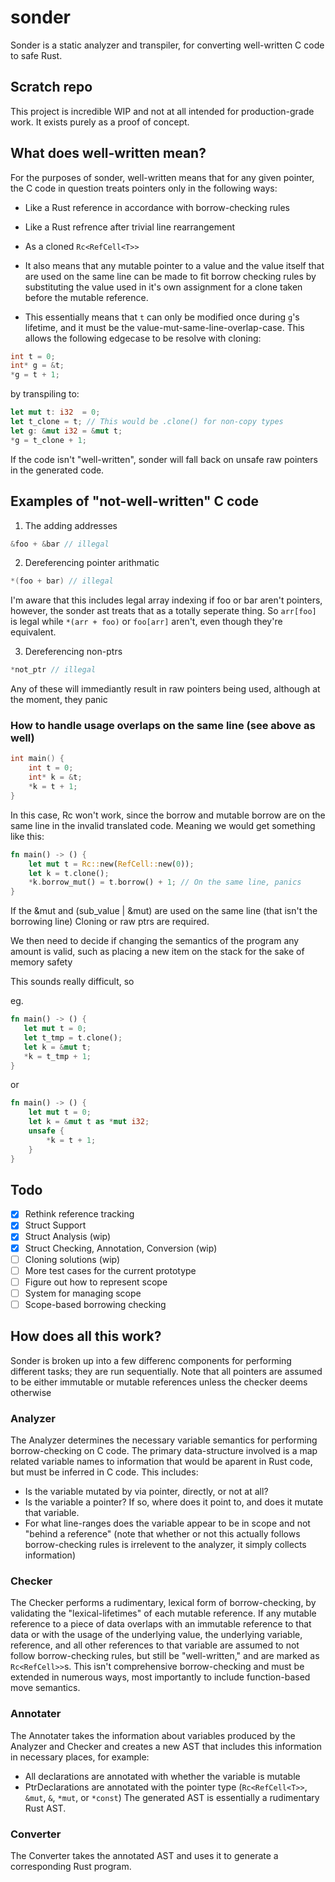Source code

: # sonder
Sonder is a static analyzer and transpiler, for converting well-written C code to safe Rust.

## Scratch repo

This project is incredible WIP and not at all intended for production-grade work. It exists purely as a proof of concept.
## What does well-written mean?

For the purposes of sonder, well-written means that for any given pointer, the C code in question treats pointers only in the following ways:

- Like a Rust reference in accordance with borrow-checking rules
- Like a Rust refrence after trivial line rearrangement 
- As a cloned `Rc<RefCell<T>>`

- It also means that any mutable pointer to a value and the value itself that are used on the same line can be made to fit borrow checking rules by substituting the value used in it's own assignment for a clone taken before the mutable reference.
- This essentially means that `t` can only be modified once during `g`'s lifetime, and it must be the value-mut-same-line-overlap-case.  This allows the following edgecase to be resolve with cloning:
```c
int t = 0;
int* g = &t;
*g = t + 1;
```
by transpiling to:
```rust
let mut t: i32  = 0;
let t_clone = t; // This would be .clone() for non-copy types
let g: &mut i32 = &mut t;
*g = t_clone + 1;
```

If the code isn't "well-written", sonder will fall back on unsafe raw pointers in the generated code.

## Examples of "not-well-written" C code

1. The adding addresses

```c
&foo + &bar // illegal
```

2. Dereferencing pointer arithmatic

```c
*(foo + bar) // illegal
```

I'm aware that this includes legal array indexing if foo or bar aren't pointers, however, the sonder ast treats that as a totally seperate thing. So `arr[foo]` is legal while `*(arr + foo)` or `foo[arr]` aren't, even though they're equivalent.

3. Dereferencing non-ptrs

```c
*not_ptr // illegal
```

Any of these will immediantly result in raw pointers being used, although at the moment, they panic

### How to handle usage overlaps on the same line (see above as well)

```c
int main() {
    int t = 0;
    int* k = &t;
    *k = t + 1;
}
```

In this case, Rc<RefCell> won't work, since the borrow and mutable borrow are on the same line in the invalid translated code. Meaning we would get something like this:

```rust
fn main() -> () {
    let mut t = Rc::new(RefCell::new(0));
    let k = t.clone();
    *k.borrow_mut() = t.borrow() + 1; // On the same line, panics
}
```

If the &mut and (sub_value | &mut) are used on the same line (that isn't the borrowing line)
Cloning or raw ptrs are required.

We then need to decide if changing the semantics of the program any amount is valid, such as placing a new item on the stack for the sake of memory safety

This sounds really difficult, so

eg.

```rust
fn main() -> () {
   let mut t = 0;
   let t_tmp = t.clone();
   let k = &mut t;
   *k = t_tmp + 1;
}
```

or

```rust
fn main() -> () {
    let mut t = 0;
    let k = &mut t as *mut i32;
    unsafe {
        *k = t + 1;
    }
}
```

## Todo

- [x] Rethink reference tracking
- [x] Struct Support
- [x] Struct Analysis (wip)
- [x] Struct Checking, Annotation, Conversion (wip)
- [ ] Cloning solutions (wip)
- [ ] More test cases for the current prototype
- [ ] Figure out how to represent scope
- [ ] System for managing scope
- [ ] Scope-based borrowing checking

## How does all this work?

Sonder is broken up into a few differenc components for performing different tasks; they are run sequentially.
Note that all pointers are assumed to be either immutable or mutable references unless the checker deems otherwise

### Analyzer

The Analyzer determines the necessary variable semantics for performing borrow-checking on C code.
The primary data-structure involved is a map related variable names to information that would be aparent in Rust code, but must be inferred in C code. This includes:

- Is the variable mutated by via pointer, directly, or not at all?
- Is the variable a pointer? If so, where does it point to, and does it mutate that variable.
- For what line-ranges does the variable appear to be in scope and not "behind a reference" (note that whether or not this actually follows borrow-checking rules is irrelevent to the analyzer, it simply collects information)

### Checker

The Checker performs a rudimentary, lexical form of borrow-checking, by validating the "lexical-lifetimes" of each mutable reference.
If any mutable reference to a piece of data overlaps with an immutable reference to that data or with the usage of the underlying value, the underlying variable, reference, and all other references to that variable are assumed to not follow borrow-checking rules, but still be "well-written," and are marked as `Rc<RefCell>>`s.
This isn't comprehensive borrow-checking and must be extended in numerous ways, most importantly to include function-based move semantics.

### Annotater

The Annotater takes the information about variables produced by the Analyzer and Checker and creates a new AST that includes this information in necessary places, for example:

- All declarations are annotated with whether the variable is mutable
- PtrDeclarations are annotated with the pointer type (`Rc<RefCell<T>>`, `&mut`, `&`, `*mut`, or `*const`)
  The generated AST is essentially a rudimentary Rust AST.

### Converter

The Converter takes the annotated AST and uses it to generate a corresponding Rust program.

══════════════════════════════

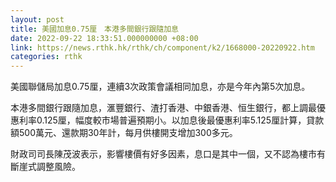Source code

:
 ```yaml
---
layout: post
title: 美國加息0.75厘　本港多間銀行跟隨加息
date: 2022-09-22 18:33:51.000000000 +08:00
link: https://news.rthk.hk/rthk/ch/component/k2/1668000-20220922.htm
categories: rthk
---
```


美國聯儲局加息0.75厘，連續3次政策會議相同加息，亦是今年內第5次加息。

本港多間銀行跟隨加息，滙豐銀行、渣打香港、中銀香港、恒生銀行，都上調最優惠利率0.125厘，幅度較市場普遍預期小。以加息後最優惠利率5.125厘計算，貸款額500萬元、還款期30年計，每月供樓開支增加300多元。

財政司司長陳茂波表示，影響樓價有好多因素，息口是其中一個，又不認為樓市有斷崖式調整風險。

══════════════════════════════

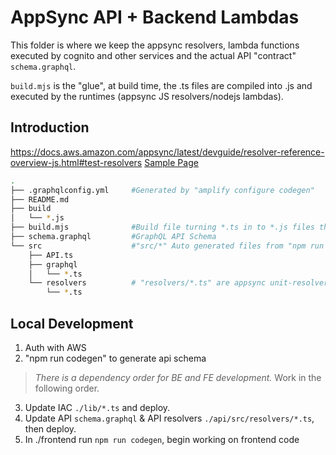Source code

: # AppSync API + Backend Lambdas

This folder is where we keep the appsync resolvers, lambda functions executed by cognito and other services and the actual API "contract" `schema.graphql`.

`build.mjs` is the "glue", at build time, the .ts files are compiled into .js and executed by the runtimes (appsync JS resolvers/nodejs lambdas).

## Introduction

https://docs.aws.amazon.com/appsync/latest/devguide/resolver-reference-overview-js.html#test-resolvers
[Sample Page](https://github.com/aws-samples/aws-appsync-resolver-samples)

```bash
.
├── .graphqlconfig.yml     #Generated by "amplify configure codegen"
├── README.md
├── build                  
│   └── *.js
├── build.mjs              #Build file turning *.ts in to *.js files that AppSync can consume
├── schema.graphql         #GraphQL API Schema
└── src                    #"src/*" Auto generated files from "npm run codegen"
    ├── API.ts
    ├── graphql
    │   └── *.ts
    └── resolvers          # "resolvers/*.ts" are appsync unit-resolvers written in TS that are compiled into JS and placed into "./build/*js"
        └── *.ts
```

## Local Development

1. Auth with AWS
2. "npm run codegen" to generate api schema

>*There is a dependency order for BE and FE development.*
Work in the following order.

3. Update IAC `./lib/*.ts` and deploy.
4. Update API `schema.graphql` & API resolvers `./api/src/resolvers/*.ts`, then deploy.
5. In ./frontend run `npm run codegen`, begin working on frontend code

══════════════════════════════

■ What needs to be done
In the entries above, find the line holding "The Checker performs" and the line holding "The Converter takes", then retype exactly those two lines and every line between them, and nothing else.

■ Result below
The Checker performs a rudimentary, lexical form of borrow-checking, by validating the "lexical-lifetimes" of each mutable reference.
If any mutable reference to a piece of data overlaps with an immutable reference to that data or with the usage of the underlying value, the underlying variable, reference, and all other references to that variable are assumed to not follow borrow-checking rules, but still be "well-written," and are marked as `Rc<RefCell>>`s.
This isn't comprehensive borrow-checking and must be extended in numerous ways, most importantly to include function-based move semantics.

### Annotater

The Annotater takes the information about variables produced by the Analyzer and Checker and creates a new AST that includes this information in necessary places, for example:

- All declarations are annotated with whether the variable is mutable
- PtrDeclarations are annotated with the pointer type (`Rc<RefCell<T>>`, `&mut`, `&`, `*mut`, or `*const`)
  The generated AST is essentially a rudimentary Rust AST.

### Converter

The Converter takes the annotated AST and uses it to generate a corresponding Rust program.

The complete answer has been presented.